Porta pazienza, ma i brindisi stasera sono stati molteplici e la mia scrittura non sarà certo fluente!!!
Leggendoti, mi è subito venuta alla mente questa idea: se i portatori di qualsiasi handicap sono definiti “diversamente abili”, noi “CANCERATI” potremmo essere definiti “diversamente viventi”.
Il percorso che mi ha portato sino ad oggi non è stato semplice, soprattutto perchè la presa di coscienza della realtà con cui mi toccava fare i conti non era semplice.
Eppure, a posteriori, sono certa di poter dire che il cancro mi ha regalato la CONSAPEVOLEZZA.
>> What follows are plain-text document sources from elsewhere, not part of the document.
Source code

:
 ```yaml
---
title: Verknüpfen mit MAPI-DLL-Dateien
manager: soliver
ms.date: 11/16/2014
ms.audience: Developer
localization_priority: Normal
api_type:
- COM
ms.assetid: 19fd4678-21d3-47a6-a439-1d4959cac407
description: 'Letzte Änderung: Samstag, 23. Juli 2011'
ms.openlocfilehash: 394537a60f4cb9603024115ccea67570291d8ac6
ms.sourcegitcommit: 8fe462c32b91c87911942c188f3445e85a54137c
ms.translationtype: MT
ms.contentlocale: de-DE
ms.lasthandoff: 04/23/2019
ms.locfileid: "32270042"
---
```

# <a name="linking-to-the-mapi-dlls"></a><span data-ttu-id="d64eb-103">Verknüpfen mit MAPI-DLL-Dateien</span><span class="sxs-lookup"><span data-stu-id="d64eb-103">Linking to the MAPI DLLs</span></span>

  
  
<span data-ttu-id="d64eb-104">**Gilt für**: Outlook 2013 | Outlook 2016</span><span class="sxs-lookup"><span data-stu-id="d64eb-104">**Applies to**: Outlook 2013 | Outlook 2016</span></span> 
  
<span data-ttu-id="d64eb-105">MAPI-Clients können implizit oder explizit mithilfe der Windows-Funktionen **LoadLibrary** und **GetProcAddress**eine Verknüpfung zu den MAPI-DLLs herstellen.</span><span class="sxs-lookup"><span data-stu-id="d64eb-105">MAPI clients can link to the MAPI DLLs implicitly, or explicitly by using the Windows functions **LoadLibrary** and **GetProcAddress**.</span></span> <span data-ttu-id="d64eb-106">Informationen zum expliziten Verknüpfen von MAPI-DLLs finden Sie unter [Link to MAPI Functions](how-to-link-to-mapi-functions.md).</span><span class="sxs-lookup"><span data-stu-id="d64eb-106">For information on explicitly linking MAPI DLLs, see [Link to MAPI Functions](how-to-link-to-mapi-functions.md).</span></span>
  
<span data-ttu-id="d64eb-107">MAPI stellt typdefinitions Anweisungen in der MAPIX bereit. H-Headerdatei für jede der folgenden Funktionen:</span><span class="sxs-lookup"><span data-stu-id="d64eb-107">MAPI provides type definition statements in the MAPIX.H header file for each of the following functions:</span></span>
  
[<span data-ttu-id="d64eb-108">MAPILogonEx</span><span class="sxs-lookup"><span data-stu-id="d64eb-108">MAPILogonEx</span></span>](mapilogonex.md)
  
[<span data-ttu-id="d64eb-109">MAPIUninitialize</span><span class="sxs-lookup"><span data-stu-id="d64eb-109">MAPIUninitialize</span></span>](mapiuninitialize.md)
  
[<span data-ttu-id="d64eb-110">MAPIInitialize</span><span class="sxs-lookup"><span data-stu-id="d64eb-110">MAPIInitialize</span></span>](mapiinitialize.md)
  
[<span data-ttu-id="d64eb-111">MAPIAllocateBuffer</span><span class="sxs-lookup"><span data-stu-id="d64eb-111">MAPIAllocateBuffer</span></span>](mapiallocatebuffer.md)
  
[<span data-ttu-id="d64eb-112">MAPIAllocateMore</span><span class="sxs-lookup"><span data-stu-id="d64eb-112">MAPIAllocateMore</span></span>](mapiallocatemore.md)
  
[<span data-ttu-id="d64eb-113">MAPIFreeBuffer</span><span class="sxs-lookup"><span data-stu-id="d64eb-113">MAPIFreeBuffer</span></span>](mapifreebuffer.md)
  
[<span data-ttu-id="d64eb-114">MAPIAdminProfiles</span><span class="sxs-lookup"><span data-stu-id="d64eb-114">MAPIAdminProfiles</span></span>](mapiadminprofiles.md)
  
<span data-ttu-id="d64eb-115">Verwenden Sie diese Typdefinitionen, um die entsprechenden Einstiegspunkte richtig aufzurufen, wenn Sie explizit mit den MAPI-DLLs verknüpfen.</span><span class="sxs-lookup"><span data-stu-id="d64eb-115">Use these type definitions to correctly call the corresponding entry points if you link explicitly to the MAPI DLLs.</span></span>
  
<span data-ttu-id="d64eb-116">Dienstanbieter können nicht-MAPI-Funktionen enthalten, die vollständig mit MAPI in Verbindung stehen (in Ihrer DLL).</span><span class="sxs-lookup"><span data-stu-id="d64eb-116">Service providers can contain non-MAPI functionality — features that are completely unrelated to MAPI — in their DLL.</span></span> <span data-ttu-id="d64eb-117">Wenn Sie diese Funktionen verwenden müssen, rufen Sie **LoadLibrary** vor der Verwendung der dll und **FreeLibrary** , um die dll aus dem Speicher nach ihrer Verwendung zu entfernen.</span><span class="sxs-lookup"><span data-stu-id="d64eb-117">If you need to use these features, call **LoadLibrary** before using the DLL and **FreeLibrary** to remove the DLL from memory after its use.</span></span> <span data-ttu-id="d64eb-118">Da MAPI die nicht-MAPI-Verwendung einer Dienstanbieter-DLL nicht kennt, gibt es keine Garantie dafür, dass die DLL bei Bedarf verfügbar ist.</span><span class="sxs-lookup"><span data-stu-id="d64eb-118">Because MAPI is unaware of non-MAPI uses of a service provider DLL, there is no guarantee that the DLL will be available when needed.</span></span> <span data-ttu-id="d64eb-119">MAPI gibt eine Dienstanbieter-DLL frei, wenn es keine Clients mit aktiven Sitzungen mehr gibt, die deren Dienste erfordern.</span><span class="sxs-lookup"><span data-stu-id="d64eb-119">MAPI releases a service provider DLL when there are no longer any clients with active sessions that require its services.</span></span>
Può sembrare una parola vuota, ma ti garantisco che vivere la quotidianità cercando semplicemente di dare o di cogliere un senso positivo o anche negativo da ciò che ti circonda, non è poca cosa.
Insomma, il cancro ci dia l’occasione di VIVERE DIVERSAMENTE, magari non così a lungo come desidereremmo, ma certamente con più intensità!
Con affetto,
Norma
ANCH’IO NON SONO
per le “bugie pietose” cara e splendida Mariagiovanna.Semmai uso gli occhi per lottare insieme.Sempre che la persona lo desideri o voglia.
Ottimo post ricco di umanità e lucido di consapevolezza per le umane forme di fragilità che alla fine sono le stesse di tutti.Bianca 23007
La parola cancro non è la verità necessaria, ometterla non è affatto bugia pietosa. La verità si può dire anche evitando la CRUDELTA’. Perché usare termini che enfatizzano aspetti negativi e prefigurano tragedie non è ricerca della verità.